I'm sorry, but it's very frustrating to see how unreliable is SIP registration 
process in CSS :(

What steps will reproduce the problem?
1. Watch for registration status with VoIP provider
2. Push CSS to make registration, if it's stuck with "Unauthorized" error  
3. Check, if CSS is really registered, or it's only shows, that it is, while 
it's not (check VoIP provider's status to see that)

What is the expected output? What do you see instead?
CSS is registered with VoIP provider(s) all the time

What version of the product are you using?

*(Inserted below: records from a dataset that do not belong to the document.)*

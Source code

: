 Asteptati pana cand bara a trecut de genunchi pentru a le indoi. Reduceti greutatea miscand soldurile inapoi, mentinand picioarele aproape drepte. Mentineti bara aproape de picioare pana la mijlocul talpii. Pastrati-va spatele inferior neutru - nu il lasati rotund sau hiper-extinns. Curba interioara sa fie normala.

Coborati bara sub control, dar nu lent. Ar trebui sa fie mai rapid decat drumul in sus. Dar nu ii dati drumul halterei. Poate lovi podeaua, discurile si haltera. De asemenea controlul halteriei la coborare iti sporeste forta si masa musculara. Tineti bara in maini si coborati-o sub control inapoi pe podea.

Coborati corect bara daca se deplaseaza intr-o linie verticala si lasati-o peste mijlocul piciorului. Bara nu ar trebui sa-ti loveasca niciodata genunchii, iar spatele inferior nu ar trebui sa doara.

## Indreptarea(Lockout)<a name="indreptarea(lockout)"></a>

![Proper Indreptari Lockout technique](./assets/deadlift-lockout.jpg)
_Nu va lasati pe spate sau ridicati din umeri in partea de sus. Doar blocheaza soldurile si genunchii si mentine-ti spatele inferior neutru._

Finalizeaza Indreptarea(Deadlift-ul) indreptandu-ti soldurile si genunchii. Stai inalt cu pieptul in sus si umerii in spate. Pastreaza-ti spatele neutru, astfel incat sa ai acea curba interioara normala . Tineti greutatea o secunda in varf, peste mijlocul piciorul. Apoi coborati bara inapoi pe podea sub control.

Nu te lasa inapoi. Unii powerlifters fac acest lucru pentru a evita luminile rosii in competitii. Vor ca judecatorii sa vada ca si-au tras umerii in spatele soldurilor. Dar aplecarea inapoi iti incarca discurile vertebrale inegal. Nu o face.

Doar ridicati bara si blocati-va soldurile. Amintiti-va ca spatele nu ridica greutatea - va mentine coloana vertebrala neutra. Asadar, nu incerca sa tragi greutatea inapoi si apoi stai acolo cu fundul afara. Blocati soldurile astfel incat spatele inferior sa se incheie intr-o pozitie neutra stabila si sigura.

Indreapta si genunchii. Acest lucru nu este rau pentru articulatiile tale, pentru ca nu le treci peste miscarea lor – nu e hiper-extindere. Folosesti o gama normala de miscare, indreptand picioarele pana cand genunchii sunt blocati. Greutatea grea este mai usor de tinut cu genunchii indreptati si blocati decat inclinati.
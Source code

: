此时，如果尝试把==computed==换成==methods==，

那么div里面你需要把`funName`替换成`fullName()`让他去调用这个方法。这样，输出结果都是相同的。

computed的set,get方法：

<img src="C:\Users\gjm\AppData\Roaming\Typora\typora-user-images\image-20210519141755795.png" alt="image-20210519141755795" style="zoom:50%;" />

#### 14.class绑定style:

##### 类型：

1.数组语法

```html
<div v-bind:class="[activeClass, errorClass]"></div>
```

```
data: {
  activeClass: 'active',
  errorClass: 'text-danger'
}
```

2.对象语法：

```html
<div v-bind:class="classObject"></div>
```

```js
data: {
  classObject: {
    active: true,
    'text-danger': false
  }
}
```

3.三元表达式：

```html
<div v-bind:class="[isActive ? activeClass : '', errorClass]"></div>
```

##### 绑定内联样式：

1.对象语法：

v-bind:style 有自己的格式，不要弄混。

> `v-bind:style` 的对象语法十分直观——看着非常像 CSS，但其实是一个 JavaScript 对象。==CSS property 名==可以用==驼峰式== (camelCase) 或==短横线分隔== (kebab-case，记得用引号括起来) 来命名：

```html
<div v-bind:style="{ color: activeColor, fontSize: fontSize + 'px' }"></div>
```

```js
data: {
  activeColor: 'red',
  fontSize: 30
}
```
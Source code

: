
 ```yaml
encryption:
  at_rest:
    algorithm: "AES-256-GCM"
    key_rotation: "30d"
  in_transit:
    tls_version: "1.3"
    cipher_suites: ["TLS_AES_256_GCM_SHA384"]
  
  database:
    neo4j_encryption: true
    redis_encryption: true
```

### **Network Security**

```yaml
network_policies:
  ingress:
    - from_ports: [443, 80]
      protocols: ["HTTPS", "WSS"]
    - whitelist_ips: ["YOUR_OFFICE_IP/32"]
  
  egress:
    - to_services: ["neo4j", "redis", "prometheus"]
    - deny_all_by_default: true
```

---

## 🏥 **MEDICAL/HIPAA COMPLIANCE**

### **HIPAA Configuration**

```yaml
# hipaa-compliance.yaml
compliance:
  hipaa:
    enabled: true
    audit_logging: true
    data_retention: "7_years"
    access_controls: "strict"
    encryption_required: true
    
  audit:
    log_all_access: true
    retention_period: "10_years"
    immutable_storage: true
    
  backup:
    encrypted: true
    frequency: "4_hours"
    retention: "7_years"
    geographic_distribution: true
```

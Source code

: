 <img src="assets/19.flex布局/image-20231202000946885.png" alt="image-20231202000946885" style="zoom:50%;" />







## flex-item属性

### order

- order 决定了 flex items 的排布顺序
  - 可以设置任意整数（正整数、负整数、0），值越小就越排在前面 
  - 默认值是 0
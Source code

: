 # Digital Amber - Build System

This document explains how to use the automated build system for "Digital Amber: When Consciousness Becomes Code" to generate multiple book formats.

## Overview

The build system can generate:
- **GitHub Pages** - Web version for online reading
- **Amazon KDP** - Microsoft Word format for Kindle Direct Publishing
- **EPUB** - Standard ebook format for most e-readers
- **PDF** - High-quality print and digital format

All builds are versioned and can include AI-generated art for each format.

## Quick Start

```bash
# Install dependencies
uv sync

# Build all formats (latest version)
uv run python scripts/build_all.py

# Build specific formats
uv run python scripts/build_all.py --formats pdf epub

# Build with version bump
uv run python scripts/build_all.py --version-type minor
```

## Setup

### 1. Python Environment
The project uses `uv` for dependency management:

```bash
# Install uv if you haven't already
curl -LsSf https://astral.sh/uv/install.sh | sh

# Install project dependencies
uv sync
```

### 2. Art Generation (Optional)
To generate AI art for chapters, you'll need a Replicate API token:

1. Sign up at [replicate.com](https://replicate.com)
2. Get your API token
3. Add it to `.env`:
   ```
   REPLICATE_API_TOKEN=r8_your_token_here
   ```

On what operating system?
Latest market build, 0.02-03 r944
Android 2.1 

Please provide any additional information below.

Original issue reported on code.google.com by yok...@gmail.com on 9 Jul 2011 at 8:56

GoogleCodeExporter commented 9 years ago
[deleted comment]
GoogleCodeExporter commented 9 years ago
One more guess...

Both 3 & 5 cases can happen
when the network(3G) doesn't respond to CSS's registration request.
The no response situation can happen when the network is unstable or
registration request is sent before the network becomes stable 
(between Wifi Off and 3G On).

In this case, 
CSS waits forever without retry even though network becomes alive...
(when other internet applications work...)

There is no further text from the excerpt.